As seen in this pre-release screenshot, Haunted Chocolatier features a "cozy" pixel art style similar to that of Stardew Valley, but Barone says it will have more "dark and mysterious" vibes than his previous title.

Haunted Chocolatier and Stardew Valley share a similar pixel art style and are expected to share some connection. Whereas Stardew Valley focused on the "fundamentals of human sustenance and existence," Barone's new title represents a shift in tone "into the realm of the ethereal, and the creative, and you might even say, luxury." Haunted Chocolatier has a different aesthetic, with a haunted castle and ghosts, but Barone wanted the game to be "uplifting and life-affirming" and does not consider the subject matter to be negative.

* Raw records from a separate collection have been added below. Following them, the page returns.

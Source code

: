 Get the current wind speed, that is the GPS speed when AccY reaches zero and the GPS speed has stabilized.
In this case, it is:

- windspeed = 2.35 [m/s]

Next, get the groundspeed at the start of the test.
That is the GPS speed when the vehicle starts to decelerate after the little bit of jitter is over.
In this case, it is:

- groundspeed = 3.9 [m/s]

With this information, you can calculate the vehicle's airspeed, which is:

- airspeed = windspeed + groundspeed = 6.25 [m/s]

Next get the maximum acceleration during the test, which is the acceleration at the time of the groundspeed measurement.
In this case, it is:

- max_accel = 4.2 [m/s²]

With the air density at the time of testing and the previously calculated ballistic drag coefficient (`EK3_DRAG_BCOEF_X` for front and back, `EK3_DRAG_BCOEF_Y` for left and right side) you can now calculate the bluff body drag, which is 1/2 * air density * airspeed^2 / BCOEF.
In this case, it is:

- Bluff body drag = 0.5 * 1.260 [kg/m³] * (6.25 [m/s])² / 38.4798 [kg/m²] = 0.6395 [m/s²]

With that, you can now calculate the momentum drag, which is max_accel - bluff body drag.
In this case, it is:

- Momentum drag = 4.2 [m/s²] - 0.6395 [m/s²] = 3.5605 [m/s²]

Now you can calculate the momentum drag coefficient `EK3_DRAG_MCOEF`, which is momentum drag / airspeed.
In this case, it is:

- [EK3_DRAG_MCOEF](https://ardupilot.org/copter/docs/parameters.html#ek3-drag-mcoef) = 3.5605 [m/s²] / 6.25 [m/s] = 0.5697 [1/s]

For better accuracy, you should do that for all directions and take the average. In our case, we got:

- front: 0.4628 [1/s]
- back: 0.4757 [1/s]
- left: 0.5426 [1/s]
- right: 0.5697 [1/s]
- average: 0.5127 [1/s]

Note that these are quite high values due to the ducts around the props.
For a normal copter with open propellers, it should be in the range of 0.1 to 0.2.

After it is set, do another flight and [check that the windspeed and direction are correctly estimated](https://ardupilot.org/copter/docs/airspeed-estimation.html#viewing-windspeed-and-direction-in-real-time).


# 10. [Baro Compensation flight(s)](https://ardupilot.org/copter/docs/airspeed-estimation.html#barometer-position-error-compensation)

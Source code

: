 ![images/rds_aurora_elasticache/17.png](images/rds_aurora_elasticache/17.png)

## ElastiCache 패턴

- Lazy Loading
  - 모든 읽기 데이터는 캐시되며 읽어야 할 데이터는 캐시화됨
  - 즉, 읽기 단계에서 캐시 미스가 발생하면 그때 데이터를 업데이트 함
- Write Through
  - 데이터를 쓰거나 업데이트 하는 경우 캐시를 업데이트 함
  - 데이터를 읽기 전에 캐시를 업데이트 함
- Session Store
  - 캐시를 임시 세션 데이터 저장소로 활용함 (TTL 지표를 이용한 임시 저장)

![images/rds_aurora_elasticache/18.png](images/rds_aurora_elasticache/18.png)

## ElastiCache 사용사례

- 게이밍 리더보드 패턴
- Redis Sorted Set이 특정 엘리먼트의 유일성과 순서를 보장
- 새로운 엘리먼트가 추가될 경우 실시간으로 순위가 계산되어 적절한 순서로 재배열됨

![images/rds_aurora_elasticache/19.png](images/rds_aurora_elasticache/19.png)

On October 3, 2023, Barone uploaded several images of Haunted Chocolatier to X (formerly known as Twitter) in honor of reaching one million followers on the platform. In December 2024, he stated that development of the game was still ongoing, though it had been paused in 2024 as he worked on a major Stardew Valley update.

As of March 2026, no release date for the game has been publicly announced. While work continues on Stardew Valley's upcoming 1.7 major update, on September 2, 2025, he confirmed in an announcement that this would only slow down his new game's development "a little, but not as much as you might think." Since he has brought on an additional team to focus on Stardew Valley as of the game's 1.3 update, he has been able to dedicate the majority of his time and efforts to Haunted Chocolatier.

Barone, who is self-publishing the title, says he intends to bring the game to multiple platforms, but has not committed to any specific platforms besides PC.